A trader looks up to watch screens while leaning on a computer with a US flag stuck to it
Traders in Cboe’s Vix pit in Chicago. Cboe built its name in the US and runs Europe’s biggest markets for secondary trading of shares © Daniel Acker/Bloomberg

Cboe Global Markets will try to lure companies to list on its markets in Europe, aiming to reverse a trend that has seen many companies desert the continent for the US.

The group, which runs the largest pan-European share trading venue, is preparing to take on companies such as the London Stock Exchange, Euronext, Nasdaq and Deutsche Börse, which dominate the market for primary listings. Cboe is aiming to launch listings in Europe from early next year.

Its move comes as Europe suffers from a drought of new public offerings and as companies such as Flutter, CRH and Ferguson give up their European listings for the deep capital pools of New York. British chip designer Arm will also list in the US instead of returning to the London market.

Officials in the UK and EU are seeking to overhaul their respective capital markets and listing rules in an attempt to make the continent more competitive and attractive for investors and new companies. European companies have raised just $2.9bn from IPOs this year, compared with $3.8bn over the same period last year, according to Refinitiv data.

“We came to the conclusion that from a capital formation perspective, there are gaps where a new, innovative listings exchange, thinking and operating in a different way, could truly add value,” Jos Schmitt, head of global listings for Cboe Global Markets, told the Financial Times. “Europe is one of the areas we want to focus on.”

The company has an exchange based in the UK and the Netherlands but is currently hiring for a director of corporate listings sales based in Amsterdam, according to a job advert on its website.

The focus of the role will be “attracting new public company listings for the Cboe Global Markets in the European Union”, it says. “We’re looking at both the UK and EU,” Schmitt said.
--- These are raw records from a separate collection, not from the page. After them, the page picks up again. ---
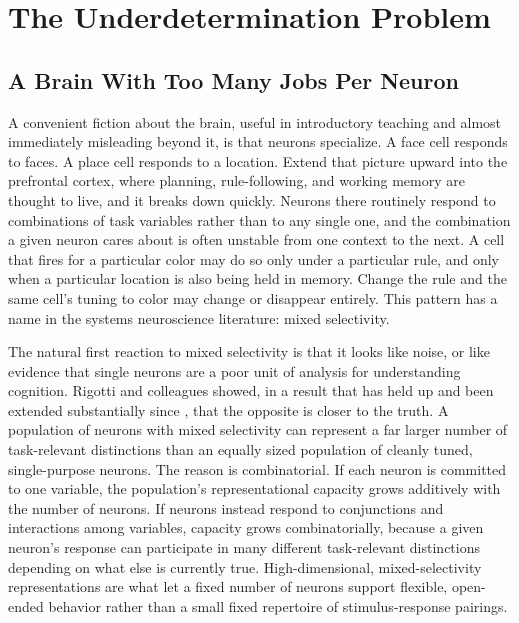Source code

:\documentclass[11pt]{book}
\begin{document}
\part{The Underdetermination Problem}

\chapter{A Brain With Too Many Jobs Per Neuron}

A convenient fiction about the brain, useful in introductory teaching and almost immediately misleading beyond it, is that neurons specialize. A face cell responds to faces. A place cell responds to a location. Extend that picture upward into the prefrontal cortex, where planning, rule-following, and working memory are thought to live, and it breaks down quickly. Neurons there routinely respond to combinations of task variables rather than to any single one, and the combination a given neuron cares about is often unstable from one context to the next. A cell that fires for a particular color may do so only under a particular rule, and only when a particular location is also being held in memory. Change the rule and the same cell's tuning to color may change or disappear entirely. This pattern has a name in the systems neuroscience literature: mixed selectivity.

The natural first reaction to mixed selectivity is that it looks like noise, or like evidence that single neurons are a poor unit of analysis for understanding cognition. Rigotti and colleagues showed, in a result that has held up and been extended substantially since \cite{rigotti2013}, that the opposite is closer to the truth. A population of neurons with mixed selectivity can represent a far larger number of task-relevant distinctions than an equally sized population of cleanly tuned, single-purpose neurons. The reason is combinatorial. If each neuron is committed to one variable, the population's representational capacity grows additively with the number of neurons. If neurons instead respond to conjunctions and interactions among variables, capacity grows combinatorially, because a given neuron's response can participate in many different task-relevant distinctions depending on what else is currently true. High-dimensional, mixed-selectivity representations are what let a fixed number of neurons support flexible, open-ended behavior rather than a small fixed repertoire of stimulus-response pairings.
\end{document}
Ian White, analyst at Autonomous Research, said Cboe faced “a real uphill slog” to grab market share from Euronext. “I can’t see why as a prospective new issuer that a brand new exchange would be a good place for you to get visibility and interest in your shares, versus comfortably the biggest capital raising pitch in Europe.”

Cboe built its name in the US trading options like the Vix volatility index and runs Europe’s biggest markets for secondary trading of shares, but has little experience in initial public offerings.
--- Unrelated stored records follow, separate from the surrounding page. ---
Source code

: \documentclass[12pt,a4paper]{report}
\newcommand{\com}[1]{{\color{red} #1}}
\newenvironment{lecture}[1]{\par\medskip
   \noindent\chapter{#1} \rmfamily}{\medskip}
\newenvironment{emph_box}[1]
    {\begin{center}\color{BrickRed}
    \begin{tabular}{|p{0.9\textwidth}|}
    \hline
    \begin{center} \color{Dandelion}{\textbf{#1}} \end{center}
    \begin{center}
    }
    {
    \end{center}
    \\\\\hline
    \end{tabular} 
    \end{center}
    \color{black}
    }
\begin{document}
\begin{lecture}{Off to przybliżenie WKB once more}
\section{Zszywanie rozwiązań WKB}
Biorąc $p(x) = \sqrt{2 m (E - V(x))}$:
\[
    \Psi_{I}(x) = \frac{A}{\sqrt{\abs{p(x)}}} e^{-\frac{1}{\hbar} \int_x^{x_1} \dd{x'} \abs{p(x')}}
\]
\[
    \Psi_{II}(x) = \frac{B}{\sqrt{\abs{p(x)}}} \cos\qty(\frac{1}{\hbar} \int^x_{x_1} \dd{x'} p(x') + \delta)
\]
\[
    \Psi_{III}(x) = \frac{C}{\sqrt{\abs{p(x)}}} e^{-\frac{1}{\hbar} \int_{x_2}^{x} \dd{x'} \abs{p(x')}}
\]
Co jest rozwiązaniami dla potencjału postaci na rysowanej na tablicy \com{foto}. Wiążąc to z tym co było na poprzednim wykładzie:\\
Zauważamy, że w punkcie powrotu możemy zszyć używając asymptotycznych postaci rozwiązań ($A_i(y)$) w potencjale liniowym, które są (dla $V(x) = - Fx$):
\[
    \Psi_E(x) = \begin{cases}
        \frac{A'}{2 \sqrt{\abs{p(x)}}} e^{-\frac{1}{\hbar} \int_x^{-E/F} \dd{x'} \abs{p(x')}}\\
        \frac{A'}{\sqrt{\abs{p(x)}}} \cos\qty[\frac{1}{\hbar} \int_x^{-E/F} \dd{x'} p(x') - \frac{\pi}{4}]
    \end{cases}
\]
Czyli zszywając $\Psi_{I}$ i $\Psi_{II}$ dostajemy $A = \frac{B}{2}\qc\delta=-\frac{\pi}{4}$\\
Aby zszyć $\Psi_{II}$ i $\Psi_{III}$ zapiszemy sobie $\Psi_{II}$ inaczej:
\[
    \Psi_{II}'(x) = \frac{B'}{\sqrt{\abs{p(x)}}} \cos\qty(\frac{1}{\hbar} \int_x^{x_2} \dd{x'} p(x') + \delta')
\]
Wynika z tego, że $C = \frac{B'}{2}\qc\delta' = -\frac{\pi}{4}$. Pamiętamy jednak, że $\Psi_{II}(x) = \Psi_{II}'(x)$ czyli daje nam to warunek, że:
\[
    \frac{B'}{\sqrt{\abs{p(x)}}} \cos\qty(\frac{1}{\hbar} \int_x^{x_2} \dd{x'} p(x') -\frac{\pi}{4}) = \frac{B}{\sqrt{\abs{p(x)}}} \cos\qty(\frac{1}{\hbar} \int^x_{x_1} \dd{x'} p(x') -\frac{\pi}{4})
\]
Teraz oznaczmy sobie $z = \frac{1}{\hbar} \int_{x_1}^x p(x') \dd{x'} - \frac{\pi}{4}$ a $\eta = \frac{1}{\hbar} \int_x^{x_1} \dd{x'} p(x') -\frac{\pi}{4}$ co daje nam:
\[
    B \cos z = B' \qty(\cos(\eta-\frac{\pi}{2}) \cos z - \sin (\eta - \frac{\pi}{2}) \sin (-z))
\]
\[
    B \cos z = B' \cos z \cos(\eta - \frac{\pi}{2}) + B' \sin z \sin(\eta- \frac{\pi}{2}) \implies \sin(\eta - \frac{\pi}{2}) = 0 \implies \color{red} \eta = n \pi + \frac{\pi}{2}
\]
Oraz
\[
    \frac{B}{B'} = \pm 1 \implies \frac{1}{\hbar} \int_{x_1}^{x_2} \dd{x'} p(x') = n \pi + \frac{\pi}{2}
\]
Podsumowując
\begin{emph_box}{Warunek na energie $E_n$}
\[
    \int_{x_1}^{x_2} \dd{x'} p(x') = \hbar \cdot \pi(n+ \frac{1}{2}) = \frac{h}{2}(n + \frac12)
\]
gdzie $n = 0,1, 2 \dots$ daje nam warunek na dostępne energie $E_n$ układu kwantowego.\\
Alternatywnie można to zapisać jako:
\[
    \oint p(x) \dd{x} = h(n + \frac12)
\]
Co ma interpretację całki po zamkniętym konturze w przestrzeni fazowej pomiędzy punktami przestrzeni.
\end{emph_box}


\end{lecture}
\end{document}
One exception is at Neo, a Canadian venue bought by Cboe last year, which has about 60 primary listings. Schmitt said it hoped to replicate that success in Europe.
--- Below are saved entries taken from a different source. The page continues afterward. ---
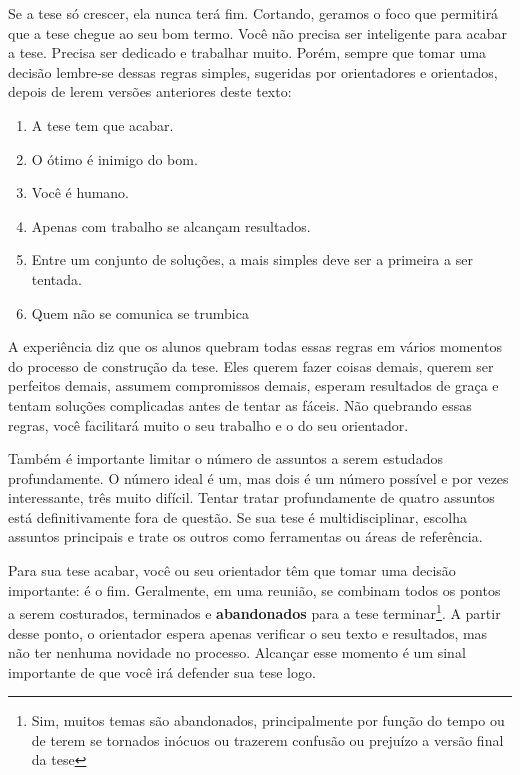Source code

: Se a tese só crescer, ela nunca terá fim. Cortando, geramos o foco que permitirá que a tese chegue ao seu bom termo.
Você não precisa ser inteligente para acabar a tese. Precisa ser dedicado e trabalhar muito. Porém, sempre que tomar uma decisão lembre-se dessas regras simples, sugeridas por orientadores e orientados, depois de lerem versões anteriores deste texto:
\begin{enumerate}
    \item A tese tem que acabar. 
    \item O ótimo é inimigo do bom.
    \item Você é humano.
   \item 	Apenas com trabalho se alcançam resultados.
\item	Entre um conjunto de soluções, a mais simples deve ser a primeira a ser tentada.
\item	Quem não se comunica se trumbica 
\end{enumerate}
	

A experiência diz que os alunos quebram todas essas regras em vários momentos do processo de construção da tese. Eles querem fazer coisas demais, querem ser perfeitos demais, assumem compromissos demais, esperam resultados de graça e tentam soluções complicadas antes de tentar as fáceis. Não quebrando essas  regras, você facilitará muito o seu trabalho e o do seu orientador.

Também é importante limitar o número de assuntos a serem estudados profundamente. O número ideal é um, mas dois é um número possível e por vezes interessante, três muito difícil. Tentar tratar profundamente de quatro assuntos está definitivamente fora de questão. Se sua tese é multidisciplinar, escolha assuntos principais e trate os outros como ferramentas ou áreas de referência.

Para sua tese acabar, você ou seu orientador têm que tomar uma decisão importante: é o fim. Geralmente, em uma reunião, se combinam todos os pontos a serem costurados, terminados e \textbf{abandonados} para a tese terminar\footnote{Sim, muitos temas são abandonados, principalmente por função do tempo ou de terem se tornados inócuos ou trazerem confusão ou prejuízo a versão final da tese}. A partir desse ponto, o orientador espera apenas verificar o seu texto e resultados, mas não ter nenhuma novidade no processo. Alcançar esse momento é um sinal importante de que você irá defender sua tese logo.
“Our focus will be on earlier stage growth companies, for which there is investor interest across the globe and where incumbent exchanges are not providing what it takes to make them successful,” said Schmitt. 

The company aims to build a global network of listing venues and to provide companies with liquidity across the world, regardless of which country they choose to list in.

White added that Cboe was “becoming a real nuisance for the continental European exchanges”, having eaten away at their market share in equities trading. It holds a 25 per cent share of the European equities trading market, compared with Euronext’s 24 per cent share, since the start of May. Europe’s national stock exchanges used to have a near monopoly on trading until regulation allowed competition.

White added that while Cboe would struggle to eat into Euronext’s share of European listings, its move into public offerings may make listing prices more competitive and give Euronext’s “customers a stick to beat [it with] if they’re increasing fees by double digits”.